■ Action item
Lines from the one containing "- @fuga RubyMineのGit操作便利！" through the final line of the records are the only ones to copy, and each must match exactly.

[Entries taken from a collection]
_ _ _ _

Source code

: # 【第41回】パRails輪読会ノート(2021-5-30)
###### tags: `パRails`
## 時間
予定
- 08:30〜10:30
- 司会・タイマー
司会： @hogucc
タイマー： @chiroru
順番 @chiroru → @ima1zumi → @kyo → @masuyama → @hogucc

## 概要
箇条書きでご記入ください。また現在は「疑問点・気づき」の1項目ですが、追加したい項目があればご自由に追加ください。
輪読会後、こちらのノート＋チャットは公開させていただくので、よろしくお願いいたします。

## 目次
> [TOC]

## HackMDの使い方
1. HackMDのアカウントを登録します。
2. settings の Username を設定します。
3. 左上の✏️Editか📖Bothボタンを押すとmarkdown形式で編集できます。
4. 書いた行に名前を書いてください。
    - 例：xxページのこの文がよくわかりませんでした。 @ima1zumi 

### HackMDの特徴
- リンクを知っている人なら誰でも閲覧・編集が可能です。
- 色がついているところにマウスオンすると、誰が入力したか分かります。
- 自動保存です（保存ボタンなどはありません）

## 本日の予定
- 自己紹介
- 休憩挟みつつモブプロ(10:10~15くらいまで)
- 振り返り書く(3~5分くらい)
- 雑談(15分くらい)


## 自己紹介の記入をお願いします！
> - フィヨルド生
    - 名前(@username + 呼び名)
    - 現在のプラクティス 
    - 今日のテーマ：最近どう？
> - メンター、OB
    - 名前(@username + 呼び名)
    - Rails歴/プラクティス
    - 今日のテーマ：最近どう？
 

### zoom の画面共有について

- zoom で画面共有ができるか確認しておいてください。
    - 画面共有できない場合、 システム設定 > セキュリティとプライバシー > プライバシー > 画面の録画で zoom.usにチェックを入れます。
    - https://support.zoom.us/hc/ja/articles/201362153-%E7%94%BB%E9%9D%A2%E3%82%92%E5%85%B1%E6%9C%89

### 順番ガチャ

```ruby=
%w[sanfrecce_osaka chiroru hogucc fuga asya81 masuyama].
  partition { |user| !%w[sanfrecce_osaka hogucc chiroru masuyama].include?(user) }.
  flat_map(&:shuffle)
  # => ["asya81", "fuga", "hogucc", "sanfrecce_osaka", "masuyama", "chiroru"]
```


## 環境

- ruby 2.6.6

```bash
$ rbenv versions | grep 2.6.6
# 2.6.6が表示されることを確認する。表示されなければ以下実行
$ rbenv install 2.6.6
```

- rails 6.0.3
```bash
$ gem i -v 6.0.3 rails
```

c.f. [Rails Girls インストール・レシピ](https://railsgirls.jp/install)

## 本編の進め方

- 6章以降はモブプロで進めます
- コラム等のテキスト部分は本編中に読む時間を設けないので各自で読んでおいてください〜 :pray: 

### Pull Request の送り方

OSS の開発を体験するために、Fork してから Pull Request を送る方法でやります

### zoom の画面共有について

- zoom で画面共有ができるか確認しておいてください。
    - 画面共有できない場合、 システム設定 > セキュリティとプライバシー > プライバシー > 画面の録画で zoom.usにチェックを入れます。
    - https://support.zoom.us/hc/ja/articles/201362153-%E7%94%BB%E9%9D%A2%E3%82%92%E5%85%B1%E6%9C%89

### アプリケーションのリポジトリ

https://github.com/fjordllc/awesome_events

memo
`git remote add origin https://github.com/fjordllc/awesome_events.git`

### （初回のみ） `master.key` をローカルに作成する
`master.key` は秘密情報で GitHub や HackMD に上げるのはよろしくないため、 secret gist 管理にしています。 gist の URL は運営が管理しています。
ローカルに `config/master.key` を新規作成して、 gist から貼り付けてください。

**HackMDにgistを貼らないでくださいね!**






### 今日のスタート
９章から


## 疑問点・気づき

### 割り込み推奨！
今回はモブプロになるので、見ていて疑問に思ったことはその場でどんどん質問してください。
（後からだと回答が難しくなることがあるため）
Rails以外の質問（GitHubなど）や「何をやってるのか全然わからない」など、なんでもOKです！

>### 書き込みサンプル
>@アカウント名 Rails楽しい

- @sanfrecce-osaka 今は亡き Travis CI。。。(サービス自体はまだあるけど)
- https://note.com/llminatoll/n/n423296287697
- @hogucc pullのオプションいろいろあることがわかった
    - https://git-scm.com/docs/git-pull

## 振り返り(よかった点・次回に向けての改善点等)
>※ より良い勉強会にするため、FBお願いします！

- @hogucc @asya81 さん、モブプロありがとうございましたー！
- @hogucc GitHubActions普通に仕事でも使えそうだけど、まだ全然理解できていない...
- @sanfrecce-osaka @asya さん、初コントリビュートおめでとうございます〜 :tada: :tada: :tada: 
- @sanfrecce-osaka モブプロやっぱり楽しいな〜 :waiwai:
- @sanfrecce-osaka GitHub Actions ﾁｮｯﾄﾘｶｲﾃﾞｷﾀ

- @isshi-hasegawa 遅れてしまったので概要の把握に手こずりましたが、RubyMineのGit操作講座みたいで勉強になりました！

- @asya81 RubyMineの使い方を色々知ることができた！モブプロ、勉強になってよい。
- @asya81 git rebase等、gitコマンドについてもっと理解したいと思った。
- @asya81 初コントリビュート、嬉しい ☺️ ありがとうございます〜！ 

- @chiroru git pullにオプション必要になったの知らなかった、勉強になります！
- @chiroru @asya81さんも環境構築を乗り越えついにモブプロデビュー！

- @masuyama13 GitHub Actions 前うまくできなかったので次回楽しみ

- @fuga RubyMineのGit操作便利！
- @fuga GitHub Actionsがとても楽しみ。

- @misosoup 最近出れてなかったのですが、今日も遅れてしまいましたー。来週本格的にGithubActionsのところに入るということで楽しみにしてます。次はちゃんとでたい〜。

_ _ _ _

■ Task response
- @fuga RubyMineのGit操作便利！
- @fuga GitHub Actionsがとても楽しみ。

- @misosoup 最近出れてなかったのですが、今日も遅れてしまいましたー。来週本格的にGithubActionsのところに入るということで楽しみにしてます。次はちゃんとでたい〜。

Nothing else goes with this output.